## Exercise instructions
From the top of the entries, reproduce each line exactly, stopping after the line that contains "statistics ($n$, $m$, mean/max". Omit pictures.
[Data listing]
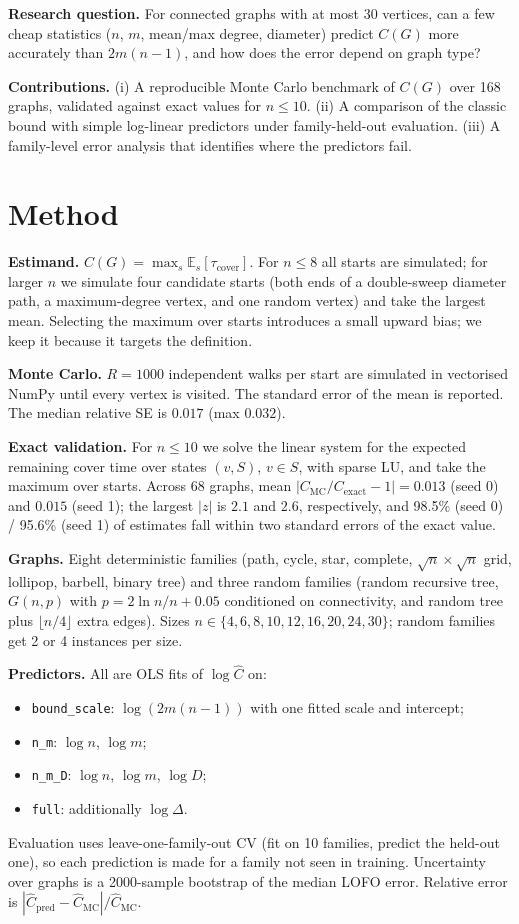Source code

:\documentclass[10pt]{article}
\begin{document}
\textbf{Research question.} For connected graphs with at most 30 vertices, can a few cheap
statistics ($n$, $m$, mean/max degree, diameter) predict $C(G)$ more accurately than
$2m(n-1)$, and how does the error depend on graph type?

\textbf{Contributions.} (i) A reproducible Monte Carlo benchmark of $C(G)$ over 168 graphs,
validated against exact values for $n\le 10$. (ii) A comparison of the classic bound with
simple log-linear predictors under family-held-out evaluation. (iii) A family-level error
analysis that identifies where the predictors fail.

\section{Method}
\textbf{Estimand.} $C(G)=\max_{s} \mathbb{E}_s[\tau_{\text{cover}}]$. For $n\le 8$ all starts are
simulated; for larger $n$ we simulate four candidate starts (both ends of a double-sweep diameter
path, a maximum-degree vertex, and one random vertex) and take the largest mean. Selecting the
maximum over starts introduces a small upward bias; we keep it because it targets the definition.

\textbf{Monte Carlo.} $R=1000$ independent walks per start are simulated in vectorised NumPy until
every vertex is visited. The standard error of the mean is reported. The median relative SE is
$0.017$ (max $0.032$).

\textbf{Exact validation.} For $n\le 10$ we solve the linear system for the expected remaining
cover time over states $(v,S)$, $v\in S$, with sparse LU, and take the maximum over starts.
Across 68 graphs, mean $|C_{\text{MC}}/C_{\text{exact}}-1|=0.013$ (seed 0) and $0.015$ (seed 1);
the largest $|z|$ is $2.1$ and $2.6$, respectively, and 98.5\% (seed 0) / 95.6\% (seed 1) of
estimates fall within two standard errors of the exact value.

\textbf{Graphs.} Eight deterministic families (path, cycle, star, complete, $\sqrt n\times\sqrt n$ grid,
lollipop, barbell, binary tree) and three random families (random recursive tree, $G(n,p)$ with
$p=2\ln n/n+0.05$ conditioned on connectivity, and random tree plus $\lfloor n/4\rfloor$ extra edges).
Sizes $n\in\{4,6,8,10,12,16,20,24,30\}$; random families get 2 or 4 instances per size.

\textbf{Predictors.} All are OLS fits of $\log \hat C$ on:
\begin{itemize}
\item \texttt{bound\_scale}: $\log(2m(n-1))$ with one fitted scale and intercept;
\item \texttt{n\_m}: $\log n$, $\log m$;
\item \texttt{n\_m\_D}: $\log n$, $\log m$, $\log D$;
\item \texttt{full}: additionally $\log \Delta$.
\end{itemize}
Evaluation uses leave-one-family-out CV (fit on 10 families, predict the held-out one), so each
prediction is made for a family not seen in training. Uncertainty over graphs is a 2000-sample
bootstrap of the median LOFO error. Relative error is $|\hat C_{\text{pred}}-\hat C_{\text{MC}}|/\hat C_{\text{MC}}$.
\end{document}
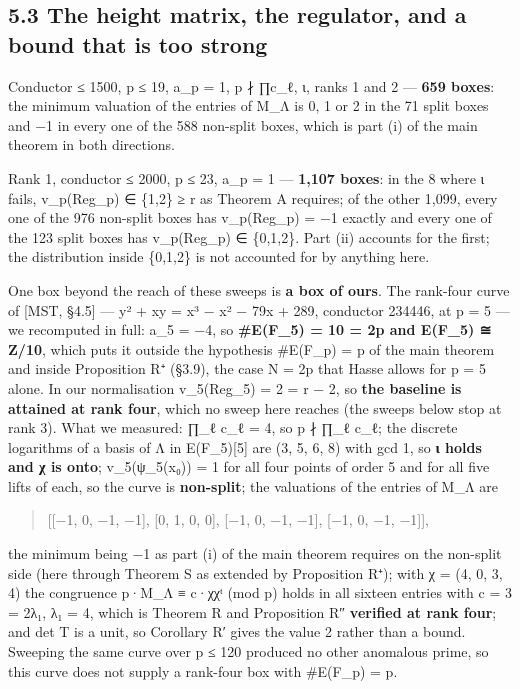 \documentclass[11pt,a4paper]{article}
\theoremstyle{named}
\begin{document}
\subsection*{5.3 The height matrix, the regulator, and a bound that is too strong}

Conductor ≤ 1500, p ≤ 19, a\_p = 1, p ∤ ∏c\_ℓ, ι, ranks 1 and 2 — \textbf{659 boxes}: the minimum valuation of the entries of M\_Λ is 0, 1 or 2 in the 71 split boxes and −1 in every one of the 588 non-split boxes, which is part (i) of the main theorem in both directions.

Rank 1, conductor ≤ 2000, p ≤ 23, a\_p = 1 — \textbf{1,107 boxes}: in the 8 where ι fails, v\_p(Reg\_p) ∈ \{1,2\} ≥ r as Theorem A requires; of the other 1,099, every one of the 976 non-split boxes has v\_p(Reg\_p) = −1 exactly and every one of the 123 split boxes has v\_p(Reg\_p) ∈ \{0,1,2\}. Part (ii) accounts for the first; the distribution inside \{0,1,2\} is not accounted for by anything here.

One box beyond the reach of these sweeps is \textbf{a box of ours}. The rank-four curve of [MST, §4.5] — y² + xy = x³ − x² − 79x + 289, conductor 234446, at p = 5 — we recomputed in full: a\_5 = −4, so \textbf{\#E(F\_5) = 10 = 2p and E(F\_5) ≅ Z/10}, which puts it outside the hypothesis \#E(F\_p) = p of the main theorem and inside Proposition R⁺ (§3.9), the case N = 2p that Hasse allows for p = 5 alone. In our normalisation v\_5(Reg\_5) = 2 = r − 2, so \textbf{the baseline is attained at rank four}, which no sweep here reaches (the sweeps below stop at rank 3). What we measured: ∏\_ℓ c\_ℓ = 4, so p ∤ ∏\_ℓ c\_ℓ; the discrete logarithms of a basis of Λ in E(F\_5)[5] are (3, 5, 6, 8) with gcd 1, so \textbf{ι holds and χ is onto}; v\_5(ψ\_5(x₀)) = 1 for all four points of order 5 and for all five lifts of each, so the curve is \textbf{non-split}; the valuations of the entries of M\_Λ are

\begin{quote}
[[−1, 0, −1, −1], [0, 1, 0, 0], [−1, 0, −1, −1], [−1, 0, −1, −1]],
\end{quote}

the minimum being −1 as part (i) of the main theorem requires on the non-split side (here through Theorem S as extended by Proposition R⁺); with χ = (4, 0, 3, 4) the congruence p·M\_Λ ≡ c·χχᵗ (mod p) holds in all sixteen entries with c = 3 = 2λ₁, λ₁ = 4, which is Theorem R and Proposition R″ \textbf{verified at rank four}; and det T is a unit, so Corollary R′ gives the value 2 rather than a bound. Sweeping the same curve over p ≤ 120 produced no other anomalous prime, so this curve does not supply a rank-four box with \#E(F\_p) = p.
\end{document}
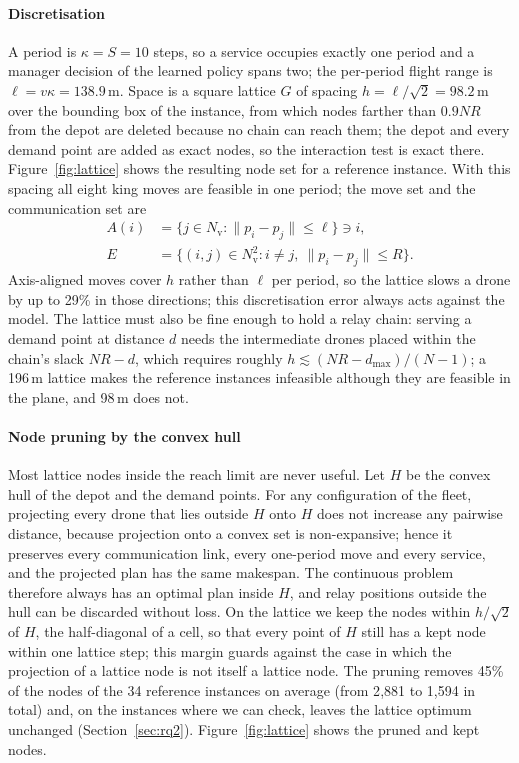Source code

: \documentclass[final,5p,times,twocolumn]{elsarticle}
\begin{document}
\paragraph{Discretisation}
A period is $\kappa = S = 10$ steps, so a service occupies exactly one period and a manager
decision of the learned policy spans two; the per-period flight range is $\ell = v\kappa =
138.9$\,m. Space is a square lattice $G$ of spacing $h = \ell/\sqrt{2} = 98.2$\,m over the
bounding box of the instance, from which nodes farther than $0.9NR$ from the depot are deleted
because no chain can reach them; the depot and every demand point are added as exact nodes, so
the interaction test is exact there. Figure~\ref{fig:lattice} shows the resulting node set for a
reference instance. With this spacing all eight king moves are feasible in one period; the move
set and the communication set are
\begin{align}
A(i) &= \{ j \in N_{\mathrm{v}} : \|p_i - p_j\| \le \ell \} \ni i, \label{eq:moveset}\\
E &= \{ (i,j) \in N_{\mathrm{v}}^2 : i \ne j,\ \|p_i - p_j\| \le R \}. \label{eq:commset}
\end{align}
Axis-aligned moves cover $h$ rather than $\ell$ per period, so the lattice slows a drone by up
to 29\% in those directions; this discretisation error always acts against the model. The lattice
must also be fine enough to hold a relay chain: serving a demand point at distance $d$ needs the
intermediate drones placed within the chain's slack $NR - d$, which requires roughly
$h \lesssim (NR - d_{\max})/(N-1)$; a 196\,m lattice makes the reference instances infeasible
although they are feasible in the plane, and 98\,m does not.

\paragraph{Node pruning by the convex hull}
Most lattice nodes inside the reach limit are never useful. Let $H$ be the convex hull of the
depot and the demand points. For any configuration of the fleet, projecting every drone that lies
outside $H$ onto $H$ does not increase any pairwise distance, because projection onto a convex
set is non-expansive; hence it preserves every communication link, every one-period move and
every service, and the projected plan has the same makespan. The continuous problem therefore
always has an optimal plan inside $H$, and relay positions outside the hull can be discarded
without loss. On the lattice we keep the nodes within $h/\sqrt{2}$ of $H$, the half-diagonal of
a cell, so that every point of $H$ still has a kept node within one lattice step; this margin
guards against the case in which the projection of a lattice node is not itself a lattice node.
The pruning removes 45\% of the nodes of the 34 reference instances on average (from 2{,}881 to
1{,}594 in total) and, on the instances where we can check, leaves the lattice optimum
unchanged (Section~\ref{sec:rq2}). Figure~\ref{fig:lattice} shows the pruned and kept nodes.
\end{document}
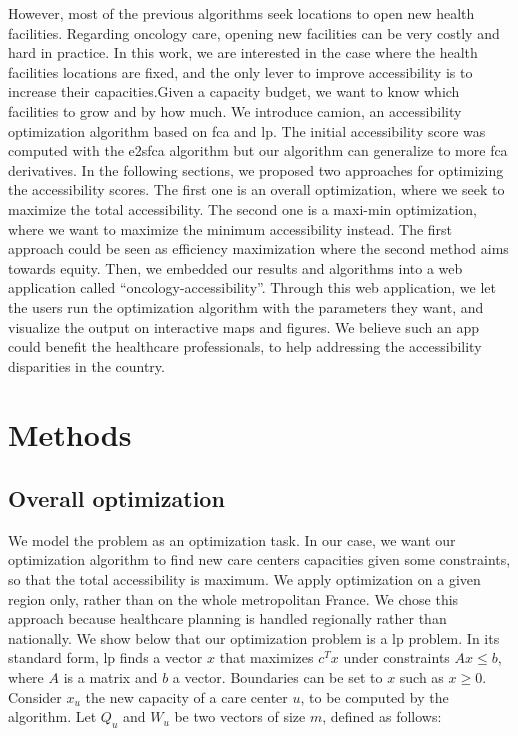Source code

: However, most of the previous algorithms seek locations to open new health
facilities. Regarding oncology care, opening new facilities can be very costly
and hard in practice. In this work, we are interested in the case where the
health facilities locations are fixed, and the only lever to improve
accessibility is to increase their capacities.Given a capacity budget, we want
to know which facilities to grow and by how much. We introduce \ac{camion}, an
accessibility optimization algorithm based on \ac{fca} and \ac{lp}. The initial
accessibility score was computed with the \ac{e2sfca} algorithm
\cite{luo_enhanced_2009} but our algorithm can generalize to more \ac{fca}
derivatives. In the following sections, we proposed two approaches for
optimizing the accessibility scores. The first one is an overall optimization,
where we seek to maximize the total accessibility. The second one is a maxi-min
optimization, where we want to maximize the minimum accessibility instead. The
first approach could be seen as efficiency maximization where the second method
aims towards equity. Then, we embedded our results and algorithms into a
web application  called ``oncology-accessibility''. Through this web
application, we let the users run the optimization algorithm with the
parameters they want, and visualize the output on interactive maps and
figures. We believe such an app could benefit the healthcare professionals,
to help addressing the accessibility disparities in the country.

\section{Methods}

\subsection{Overall optimization}

We model the problem as an optimization task. In our case, we want our
optimization algorithm to find new care centers capacities given some
constraints, so that the total accessibility is maximum. We apply optimization
on a given region only, rather than on the whole metropolitan France. We chose
this approach because healthcare planning is handled regionally rather than
nationally. We show below that our optimization problem is a \acf{lp} problem. In
its standard form, \ac{lp} finds a vector $x$ that maximizes $c^T x$ under
constraints $Ax \leq b$, where $A$ is a matrix and $b$ a vector. Boundaries can
be set to $x$ such as $x \geq 0$. Consider $x_u$ the new capacity of a care
center $u$, to be computed by the algorithm. Let $Q_u$ and $W_u$ be two vectors
of size $m$, defined as follows:

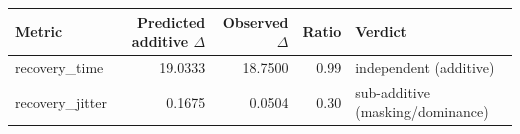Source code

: \begin{tabular}{lrrrl}
\toprule
Metric & Predicted additive $\Delta$ & Observed $\Delta$ & Ratio & Verdict \\
\midrule
recovery\_time & 19.0333 & 18.7500 & 0.99 & independent (additive) \\
recovery\_jitter & 0.1675 & 0.0504 & 0.30 & sub-additive (masking/dominance) \\
\bottomrule
\end{tabular}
[/Data listing]
## Exercise output
Source code

:\documentclass[10pt]{article}
\begin{document}
\textbf{Research question.} For connected graphs with at most 30 vertices, can a few cheap
statistics ($n$, $m$, mean/max degree, diameter) predict $C(G)$ more accurately than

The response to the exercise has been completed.